3. Assurément, cette fidélité à votre charisme, c’est-à-dire aux Eglises d’Afrique, a changé de style depuis votre fondation. Pourtant, c’est bien la même fidélité qui vous poussera à coopérer activement et humblement au mouvement de l’inculturation. Dans l’encyclique “Slavorum Apostoli”, je montrais combien les saints Cyrille et Méthode avaient été audacieux et prudents pour bien comprendre la langue, les usages et les traditions des peuples slaves, pour interpréter fidèlement leurs aspirations. Pour vous, Missionnaires d’Afrique, cette perspective vous est familière. Vous avez toujours été fidèles, non seulement à l’intuition géniale du Cardinal Lavigerie, vous demandant d’être Africains avec les Africains, autant que faire se peut, mais vous faisant aussi un devoir d’apprendre la langue et de bien connaître les coutumes au milieu desquelles vous êtes appelés à vivre, pour mieux y insérer le ferment de la Parole de Dieu ou donner un témoignage audible. Je vous y encourage de tout cœur, et je vous exprime ma satisfaction pour les Centres d’étude des langues africaines, fondés en Afrique, comme pour le développement de l’Institut pontifical de Rome. Vous savez l’esprit qui doit présider à cette œuvre complexe et nécessaire de l’inculturation. J’en ai traité plus spécialement à Yaoundé et à Nairobi, l’an dernier. Puisse votre Société y apporter sa contribution, en étroite union avec les Universités catholiques d’Afrique et le Saint-Siège!

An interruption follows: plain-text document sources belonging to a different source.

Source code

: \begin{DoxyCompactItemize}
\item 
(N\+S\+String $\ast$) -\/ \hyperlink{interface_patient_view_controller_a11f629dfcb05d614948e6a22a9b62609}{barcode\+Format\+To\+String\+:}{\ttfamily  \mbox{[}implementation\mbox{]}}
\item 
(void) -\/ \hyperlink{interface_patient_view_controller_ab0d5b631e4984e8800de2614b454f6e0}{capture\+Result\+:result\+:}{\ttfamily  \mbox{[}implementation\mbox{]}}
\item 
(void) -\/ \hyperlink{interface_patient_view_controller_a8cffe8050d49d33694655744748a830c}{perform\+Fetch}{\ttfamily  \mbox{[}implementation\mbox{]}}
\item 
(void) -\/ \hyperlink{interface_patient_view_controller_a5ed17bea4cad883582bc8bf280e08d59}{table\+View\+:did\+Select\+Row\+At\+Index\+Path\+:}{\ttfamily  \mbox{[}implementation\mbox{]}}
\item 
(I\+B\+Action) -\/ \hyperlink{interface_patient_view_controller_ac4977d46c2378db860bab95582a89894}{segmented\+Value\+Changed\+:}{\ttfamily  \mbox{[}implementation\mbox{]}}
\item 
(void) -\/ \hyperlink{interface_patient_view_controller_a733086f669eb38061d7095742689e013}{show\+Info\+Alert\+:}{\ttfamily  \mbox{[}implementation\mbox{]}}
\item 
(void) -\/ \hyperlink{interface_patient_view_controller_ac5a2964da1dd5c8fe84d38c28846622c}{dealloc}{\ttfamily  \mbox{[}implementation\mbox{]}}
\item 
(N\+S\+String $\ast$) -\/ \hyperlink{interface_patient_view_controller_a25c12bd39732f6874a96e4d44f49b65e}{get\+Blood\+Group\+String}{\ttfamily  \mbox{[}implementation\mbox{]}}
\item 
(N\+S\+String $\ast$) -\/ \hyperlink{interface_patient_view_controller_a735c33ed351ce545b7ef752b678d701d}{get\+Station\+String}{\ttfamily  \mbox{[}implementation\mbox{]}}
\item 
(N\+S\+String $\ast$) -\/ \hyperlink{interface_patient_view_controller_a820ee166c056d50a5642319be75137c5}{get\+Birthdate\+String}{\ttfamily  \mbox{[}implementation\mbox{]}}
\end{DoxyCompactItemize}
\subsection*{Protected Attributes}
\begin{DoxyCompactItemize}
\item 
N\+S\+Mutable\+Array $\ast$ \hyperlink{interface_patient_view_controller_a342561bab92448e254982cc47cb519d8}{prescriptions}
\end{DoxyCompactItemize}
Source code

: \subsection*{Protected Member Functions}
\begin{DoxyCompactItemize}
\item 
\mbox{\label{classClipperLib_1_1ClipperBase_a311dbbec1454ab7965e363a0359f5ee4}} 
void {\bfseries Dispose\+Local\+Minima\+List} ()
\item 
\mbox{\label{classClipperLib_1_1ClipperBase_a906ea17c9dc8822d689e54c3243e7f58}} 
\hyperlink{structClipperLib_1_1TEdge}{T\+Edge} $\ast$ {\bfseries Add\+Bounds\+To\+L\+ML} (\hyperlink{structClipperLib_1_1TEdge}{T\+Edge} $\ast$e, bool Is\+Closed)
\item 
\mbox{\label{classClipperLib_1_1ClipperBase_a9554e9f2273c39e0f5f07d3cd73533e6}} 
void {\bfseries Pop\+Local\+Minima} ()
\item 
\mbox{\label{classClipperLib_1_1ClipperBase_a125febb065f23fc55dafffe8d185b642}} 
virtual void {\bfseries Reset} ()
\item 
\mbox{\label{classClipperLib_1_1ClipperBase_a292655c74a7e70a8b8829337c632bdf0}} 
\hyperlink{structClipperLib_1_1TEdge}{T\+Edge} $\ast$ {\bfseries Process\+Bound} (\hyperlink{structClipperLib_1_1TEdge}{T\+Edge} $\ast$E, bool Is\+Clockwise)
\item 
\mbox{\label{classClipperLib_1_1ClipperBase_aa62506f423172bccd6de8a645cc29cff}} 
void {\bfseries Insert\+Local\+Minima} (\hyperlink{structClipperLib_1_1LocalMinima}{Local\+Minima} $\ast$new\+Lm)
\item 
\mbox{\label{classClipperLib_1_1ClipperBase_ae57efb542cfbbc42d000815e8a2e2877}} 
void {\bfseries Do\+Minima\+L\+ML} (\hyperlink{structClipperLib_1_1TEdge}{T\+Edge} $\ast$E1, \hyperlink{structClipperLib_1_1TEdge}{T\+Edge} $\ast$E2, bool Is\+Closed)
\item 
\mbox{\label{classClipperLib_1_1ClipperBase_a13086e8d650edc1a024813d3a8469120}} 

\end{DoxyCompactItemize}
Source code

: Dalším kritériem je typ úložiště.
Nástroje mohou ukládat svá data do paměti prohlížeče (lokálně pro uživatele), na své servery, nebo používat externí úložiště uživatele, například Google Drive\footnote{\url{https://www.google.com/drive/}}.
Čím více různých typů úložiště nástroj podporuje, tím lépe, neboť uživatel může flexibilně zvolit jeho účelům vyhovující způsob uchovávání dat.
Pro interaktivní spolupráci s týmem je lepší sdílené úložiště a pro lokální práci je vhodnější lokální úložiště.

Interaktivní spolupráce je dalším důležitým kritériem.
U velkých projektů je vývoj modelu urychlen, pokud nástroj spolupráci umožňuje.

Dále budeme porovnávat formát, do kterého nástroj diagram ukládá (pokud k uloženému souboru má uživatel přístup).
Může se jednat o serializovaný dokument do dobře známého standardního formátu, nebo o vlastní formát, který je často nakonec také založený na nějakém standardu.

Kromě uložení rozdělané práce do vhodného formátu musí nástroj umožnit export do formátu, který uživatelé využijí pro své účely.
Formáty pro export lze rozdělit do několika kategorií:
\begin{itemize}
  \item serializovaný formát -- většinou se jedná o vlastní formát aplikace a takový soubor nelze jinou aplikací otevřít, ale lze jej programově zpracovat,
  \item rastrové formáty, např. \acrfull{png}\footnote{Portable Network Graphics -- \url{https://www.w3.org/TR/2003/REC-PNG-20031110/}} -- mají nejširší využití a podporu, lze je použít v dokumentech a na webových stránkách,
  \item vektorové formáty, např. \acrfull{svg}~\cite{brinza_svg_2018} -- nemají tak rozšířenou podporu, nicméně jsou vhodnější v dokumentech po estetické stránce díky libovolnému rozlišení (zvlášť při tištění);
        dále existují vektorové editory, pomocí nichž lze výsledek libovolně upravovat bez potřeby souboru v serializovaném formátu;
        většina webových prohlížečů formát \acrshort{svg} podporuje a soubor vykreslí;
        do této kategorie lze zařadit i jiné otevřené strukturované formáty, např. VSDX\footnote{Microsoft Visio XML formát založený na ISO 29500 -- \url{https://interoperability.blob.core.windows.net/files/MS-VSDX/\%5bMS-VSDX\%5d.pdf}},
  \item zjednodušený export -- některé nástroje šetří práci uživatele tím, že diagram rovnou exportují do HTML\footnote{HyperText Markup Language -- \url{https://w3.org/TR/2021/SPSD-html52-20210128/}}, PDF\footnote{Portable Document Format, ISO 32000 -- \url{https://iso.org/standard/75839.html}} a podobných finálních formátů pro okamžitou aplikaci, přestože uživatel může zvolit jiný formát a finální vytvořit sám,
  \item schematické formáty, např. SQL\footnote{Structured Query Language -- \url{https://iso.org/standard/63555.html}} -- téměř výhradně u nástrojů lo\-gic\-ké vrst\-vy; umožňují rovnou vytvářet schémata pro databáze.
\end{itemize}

4. Cette fidélité aux Eglises du continent africain passe encore par les chemins d’une coopération judicieuse et désintéressée aux efforts que les diocèses font eux-mêmes, ou accomplissent en lien avec les Gouvernements, afin de conjurer progressivement les misères et les insécurités subies par de nombreuses populations. Il s’agit de remédier à la sous-production alimentaire et donc à la famine, de faire régresser l’analphabétisme, de pallier l’insuffisance de protection sanitaire et aussi de promouvoir la coexistence harmonieuse entre ethnies d’une même nation. En un mot, il s’agit d’œuvrer partout à l’avènement de la justice et de la paix, comme une conséquence de la Bonne Nouvelle annoncée aux pauvres. Votre longue présence en Afrique vous qualifie pour être aujourd’hui encore des conseillers discrets et des coopérateurs efficaces.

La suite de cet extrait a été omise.